__EXERCISE REQUIREMENTS__:
Every line from the one with "One thing to" through the end of the records below should be restated word for word, and nothing outside that span.

__________

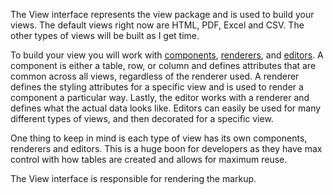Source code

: The View interface represents the view package and is used to build your views. The default views right now are HTML, PDF, Excel and CSV. The other types of views will be built as I get time.

To build your view you will work with [components](Components.md), [renderers](Renderers.md), and [editors](Editors.md). A component is either a table, row, or column and defines attributes that are common across all views, regardless of the renderer used. A renderer defines the styling attributes for a specific view and is used to render a component a particular way. Lastly, the editor works with a renderer and defines what the actual data looks like. Editors can easily be used for many different types of views, and then decorated for a specific view.

One thing to keep in mind is each type of view has its own components, renderers and editors. This is a huge boon for developers as they have max control with how tables are created and allows for maximum reuse.

The View interface is responsible for rendering the markup.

__________

__ANSWER BOX__:
One thing to keep in mind is each type of view has its own components, renderers and editors. This is a huge boon for developers as they have max control with how tables are created and allows for maximum reuse.

The View interface is responsible for rendering the markup.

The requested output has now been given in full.